Now, though, on Tuesday of production week, I'm thinking if we had another week, this production could come together nicely.  Ah, well.  We're in a scary but decent place.  Everyone has come a long way in a short amount of time.

Still a lot of terrifying moments- people finally put down their books for the songs and promptly forgot how long the rests are, my rehearsal pianist had a particularly lousy day reading the charts, kids who were arranging their own costumes were standing up on stage in street clothes (it was our first dress rehearsal last night), and my personal favorite- I looked up at the stage during a certain scene and two actors who have NEVER been in that scene before were standing up there as if they always had been there... the kicker was that they were supposed to enter the scene toward the end with another group- they just "snuck" off to the side and joined their group once they realized what was going on.

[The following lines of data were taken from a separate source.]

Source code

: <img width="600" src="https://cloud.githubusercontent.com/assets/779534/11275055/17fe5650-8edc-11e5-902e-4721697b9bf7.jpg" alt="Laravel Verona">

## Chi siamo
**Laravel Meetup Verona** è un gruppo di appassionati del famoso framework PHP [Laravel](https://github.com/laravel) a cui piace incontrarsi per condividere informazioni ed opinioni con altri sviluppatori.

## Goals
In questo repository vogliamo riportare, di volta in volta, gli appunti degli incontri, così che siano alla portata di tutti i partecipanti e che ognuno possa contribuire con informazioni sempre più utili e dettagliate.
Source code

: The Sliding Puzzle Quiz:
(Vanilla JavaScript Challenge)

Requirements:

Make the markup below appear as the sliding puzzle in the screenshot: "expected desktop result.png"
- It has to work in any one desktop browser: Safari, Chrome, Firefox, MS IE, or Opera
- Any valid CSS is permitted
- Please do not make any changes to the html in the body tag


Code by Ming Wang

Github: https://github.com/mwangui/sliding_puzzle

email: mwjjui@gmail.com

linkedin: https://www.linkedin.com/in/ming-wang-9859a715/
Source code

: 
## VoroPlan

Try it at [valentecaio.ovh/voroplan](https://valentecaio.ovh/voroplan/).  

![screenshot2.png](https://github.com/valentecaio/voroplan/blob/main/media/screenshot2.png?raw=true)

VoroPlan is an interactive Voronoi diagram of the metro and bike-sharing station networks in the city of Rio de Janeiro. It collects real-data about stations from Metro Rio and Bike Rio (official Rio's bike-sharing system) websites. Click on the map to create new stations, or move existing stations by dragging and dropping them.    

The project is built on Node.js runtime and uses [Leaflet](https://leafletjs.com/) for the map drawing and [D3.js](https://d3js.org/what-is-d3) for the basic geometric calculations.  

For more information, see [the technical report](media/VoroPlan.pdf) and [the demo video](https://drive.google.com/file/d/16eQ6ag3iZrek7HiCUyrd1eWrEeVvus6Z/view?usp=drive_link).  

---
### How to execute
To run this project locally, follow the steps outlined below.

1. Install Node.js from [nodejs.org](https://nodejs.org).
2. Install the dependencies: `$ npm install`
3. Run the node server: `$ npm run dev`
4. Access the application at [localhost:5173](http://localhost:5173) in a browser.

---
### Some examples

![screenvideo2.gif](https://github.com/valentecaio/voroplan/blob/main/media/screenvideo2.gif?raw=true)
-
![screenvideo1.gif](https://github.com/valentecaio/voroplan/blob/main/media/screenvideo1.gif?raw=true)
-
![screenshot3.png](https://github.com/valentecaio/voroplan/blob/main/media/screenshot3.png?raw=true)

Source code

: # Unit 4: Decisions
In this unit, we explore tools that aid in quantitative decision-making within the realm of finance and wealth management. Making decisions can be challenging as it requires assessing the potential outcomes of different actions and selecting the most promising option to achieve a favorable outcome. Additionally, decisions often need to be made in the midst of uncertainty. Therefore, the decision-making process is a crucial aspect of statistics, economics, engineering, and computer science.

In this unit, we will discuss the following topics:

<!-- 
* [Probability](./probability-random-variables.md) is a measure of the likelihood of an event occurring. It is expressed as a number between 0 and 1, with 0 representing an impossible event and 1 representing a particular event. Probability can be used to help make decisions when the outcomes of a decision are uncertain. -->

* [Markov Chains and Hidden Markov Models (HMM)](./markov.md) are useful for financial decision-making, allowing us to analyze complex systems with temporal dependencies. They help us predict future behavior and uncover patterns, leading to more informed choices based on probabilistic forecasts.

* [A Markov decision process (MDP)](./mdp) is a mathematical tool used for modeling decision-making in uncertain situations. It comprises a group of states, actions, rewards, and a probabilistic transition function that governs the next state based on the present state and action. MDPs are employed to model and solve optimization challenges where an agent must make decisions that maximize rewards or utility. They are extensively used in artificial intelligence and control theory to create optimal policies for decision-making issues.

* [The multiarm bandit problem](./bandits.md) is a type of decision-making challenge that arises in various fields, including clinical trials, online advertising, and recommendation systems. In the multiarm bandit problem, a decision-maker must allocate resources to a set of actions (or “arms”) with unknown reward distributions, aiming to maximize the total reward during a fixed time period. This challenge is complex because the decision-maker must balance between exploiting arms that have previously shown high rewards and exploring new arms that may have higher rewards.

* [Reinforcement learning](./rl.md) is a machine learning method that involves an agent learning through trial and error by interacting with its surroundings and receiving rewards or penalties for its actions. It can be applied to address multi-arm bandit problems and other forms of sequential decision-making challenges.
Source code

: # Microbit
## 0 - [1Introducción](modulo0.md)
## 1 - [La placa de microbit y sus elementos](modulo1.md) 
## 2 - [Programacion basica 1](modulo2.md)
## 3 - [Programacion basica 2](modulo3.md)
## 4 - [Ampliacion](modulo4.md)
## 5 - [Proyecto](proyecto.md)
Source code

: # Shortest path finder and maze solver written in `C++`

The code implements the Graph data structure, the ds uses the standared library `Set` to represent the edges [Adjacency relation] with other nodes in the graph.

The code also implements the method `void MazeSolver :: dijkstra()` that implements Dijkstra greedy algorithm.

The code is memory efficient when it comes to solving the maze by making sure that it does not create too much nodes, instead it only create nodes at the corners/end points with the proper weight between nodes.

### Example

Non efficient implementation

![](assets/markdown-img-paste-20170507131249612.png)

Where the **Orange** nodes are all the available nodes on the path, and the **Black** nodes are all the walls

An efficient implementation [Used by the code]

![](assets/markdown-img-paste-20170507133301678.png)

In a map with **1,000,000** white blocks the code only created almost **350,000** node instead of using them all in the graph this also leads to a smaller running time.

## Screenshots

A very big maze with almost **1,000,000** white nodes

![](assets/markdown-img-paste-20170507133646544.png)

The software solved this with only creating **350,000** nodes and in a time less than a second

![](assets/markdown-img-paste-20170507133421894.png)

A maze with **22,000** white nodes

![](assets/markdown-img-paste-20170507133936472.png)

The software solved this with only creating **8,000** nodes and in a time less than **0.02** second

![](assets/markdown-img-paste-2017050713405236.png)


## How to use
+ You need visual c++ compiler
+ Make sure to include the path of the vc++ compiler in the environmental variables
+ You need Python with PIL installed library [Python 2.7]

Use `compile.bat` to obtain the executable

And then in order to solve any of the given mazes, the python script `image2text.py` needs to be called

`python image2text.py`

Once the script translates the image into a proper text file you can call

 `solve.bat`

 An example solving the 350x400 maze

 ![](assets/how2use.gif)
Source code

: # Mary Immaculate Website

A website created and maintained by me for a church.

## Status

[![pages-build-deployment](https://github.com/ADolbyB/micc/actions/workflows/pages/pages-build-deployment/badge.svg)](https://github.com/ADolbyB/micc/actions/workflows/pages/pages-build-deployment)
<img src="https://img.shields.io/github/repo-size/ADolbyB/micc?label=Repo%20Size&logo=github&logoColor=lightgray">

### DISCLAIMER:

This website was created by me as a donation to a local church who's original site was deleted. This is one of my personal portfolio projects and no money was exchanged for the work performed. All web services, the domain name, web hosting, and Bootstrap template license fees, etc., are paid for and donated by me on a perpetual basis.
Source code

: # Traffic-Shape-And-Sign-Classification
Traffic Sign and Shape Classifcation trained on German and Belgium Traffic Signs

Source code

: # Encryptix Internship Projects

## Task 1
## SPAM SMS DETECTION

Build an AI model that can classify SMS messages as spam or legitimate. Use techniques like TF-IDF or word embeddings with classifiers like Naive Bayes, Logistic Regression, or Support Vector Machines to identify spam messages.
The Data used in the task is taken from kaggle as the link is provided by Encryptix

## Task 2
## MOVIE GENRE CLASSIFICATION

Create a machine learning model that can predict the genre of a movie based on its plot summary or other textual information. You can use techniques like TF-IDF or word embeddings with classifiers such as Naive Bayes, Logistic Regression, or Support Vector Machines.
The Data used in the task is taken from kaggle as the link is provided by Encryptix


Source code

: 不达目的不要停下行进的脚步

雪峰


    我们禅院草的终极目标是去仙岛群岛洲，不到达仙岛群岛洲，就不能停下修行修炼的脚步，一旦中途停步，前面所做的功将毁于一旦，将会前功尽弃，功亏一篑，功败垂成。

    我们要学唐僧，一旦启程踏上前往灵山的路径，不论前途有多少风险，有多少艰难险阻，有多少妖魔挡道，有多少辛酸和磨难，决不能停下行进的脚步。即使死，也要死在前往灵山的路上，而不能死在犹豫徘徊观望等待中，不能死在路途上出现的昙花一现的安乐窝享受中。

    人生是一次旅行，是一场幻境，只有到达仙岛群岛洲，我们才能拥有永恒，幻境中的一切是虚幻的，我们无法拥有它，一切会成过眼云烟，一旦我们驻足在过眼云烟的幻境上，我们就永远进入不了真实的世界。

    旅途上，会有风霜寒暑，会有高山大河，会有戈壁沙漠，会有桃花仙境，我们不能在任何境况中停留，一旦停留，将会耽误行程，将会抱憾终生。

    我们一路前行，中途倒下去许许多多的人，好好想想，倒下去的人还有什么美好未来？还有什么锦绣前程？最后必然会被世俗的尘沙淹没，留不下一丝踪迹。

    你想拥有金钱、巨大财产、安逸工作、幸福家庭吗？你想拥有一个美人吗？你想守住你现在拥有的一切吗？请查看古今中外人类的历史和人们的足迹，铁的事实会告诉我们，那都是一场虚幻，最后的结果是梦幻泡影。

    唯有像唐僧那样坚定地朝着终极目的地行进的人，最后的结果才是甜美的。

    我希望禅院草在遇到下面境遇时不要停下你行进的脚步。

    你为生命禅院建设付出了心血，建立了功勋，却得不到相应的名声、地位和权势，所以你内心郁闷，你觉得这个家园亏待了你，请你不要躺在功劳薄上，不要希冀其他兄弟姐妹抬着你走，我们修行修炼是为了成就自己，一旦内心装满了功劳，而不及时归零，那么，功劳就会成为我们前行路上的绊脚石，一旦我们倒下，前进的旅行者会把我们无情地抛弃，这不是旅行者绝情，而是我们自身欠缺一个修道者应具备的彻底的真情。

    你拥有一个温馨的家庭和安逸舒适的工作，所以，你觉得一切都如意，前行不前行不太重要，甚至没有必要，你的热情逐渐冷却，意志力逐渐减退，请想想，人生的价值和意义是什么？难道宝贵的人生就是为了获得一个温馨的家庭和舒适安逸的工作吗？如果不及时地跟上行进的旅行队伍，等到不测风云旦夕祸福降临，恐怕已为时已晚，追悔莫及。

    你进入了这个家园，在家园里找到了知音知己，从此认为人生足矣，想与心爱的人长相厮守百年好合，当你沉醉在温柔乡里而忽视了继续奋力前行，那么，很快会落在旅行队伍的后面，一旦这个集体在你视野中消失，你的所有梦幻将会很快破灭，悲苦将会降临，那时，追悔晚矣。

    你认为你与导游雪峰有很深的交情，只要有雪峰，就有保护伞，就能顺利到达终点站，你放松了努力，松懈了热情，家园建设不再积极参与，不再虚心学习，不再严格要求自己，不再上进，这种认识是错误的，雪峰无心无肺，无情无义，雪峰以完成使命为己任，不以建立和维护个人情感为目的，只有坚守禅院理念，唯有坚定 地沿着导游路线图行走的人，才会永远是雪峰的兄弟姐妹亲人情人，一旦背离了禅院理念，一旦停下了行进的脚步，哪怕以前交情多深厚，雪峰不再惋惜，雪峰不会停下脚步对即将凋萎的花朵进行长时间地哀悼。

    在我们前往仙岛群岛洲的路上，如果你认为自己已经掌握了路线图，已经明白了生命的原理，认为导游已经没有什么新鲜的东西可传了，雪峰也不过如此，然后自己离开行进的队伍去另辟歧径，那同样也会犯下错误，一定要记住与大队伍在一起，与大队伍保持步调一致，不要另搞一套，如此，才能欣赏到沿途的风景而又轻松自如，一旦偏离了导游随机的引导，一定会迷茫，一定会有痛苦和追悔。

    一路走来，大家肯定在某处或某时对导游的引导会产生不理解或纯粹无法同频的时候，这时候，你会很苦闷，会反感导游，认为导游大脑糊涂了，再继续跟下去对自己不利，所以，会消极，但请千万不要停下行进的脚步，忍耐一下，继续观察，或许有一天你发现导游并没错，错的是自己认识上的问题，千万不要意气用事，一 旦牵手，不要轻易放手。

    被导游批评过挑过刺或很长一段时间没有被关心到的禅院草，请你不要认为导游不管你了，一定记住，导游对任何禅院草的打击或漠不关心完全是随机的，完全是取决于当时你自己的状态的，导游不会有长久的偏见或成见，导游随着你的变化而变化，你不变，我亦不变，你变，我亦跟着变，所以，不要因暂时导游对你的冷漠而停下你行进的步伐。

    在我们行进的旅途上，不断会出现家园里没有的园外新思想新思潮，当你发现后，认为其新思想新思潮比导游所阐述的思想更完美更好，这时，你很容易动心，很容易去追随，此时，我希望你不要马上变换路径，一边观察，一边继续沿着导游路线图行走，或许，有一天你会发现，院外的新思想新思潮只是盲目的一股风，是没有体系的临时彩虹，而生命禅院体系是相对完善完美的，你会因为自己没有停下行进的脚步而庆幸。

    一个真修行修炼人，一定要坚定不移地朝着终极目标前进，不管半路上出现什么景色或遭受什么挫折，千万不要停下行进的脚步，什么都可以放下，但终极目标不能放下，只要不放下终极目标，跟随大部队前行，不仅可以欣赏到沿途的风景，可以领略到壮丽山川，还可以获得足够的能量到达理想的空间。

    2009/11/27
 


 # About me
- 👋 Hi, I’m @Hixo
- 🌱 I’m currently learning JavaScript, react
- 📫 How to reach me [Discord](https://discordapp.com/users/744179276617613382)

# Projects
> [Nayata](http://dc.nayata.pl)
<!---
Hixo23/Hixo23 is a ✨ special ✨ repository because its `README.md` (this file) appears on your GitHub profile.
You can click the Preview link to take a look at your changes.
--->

Also had my favorite black light scene totally fall apart and discovered that my hybrid black light/regular light underwater scene doesn't have sufficient black lights to make it work the way I wanted.

To add insult to injury- I've got my head buried in the score because not only am I trying to direct the band, I'm also playing bass and occasional strings on the keyboard... so I can't even do my job as director or MD or choreographer or tech director or costumer or set designer or director of the director's many hats...

Anyway, I don't yet have confidence that it will be GOOD, but I'm starting to believe that it won't fall flat on its face...

Once it's all over, I'll post a thread about the things I've learned from this production and what I plan to to differently for our spring play.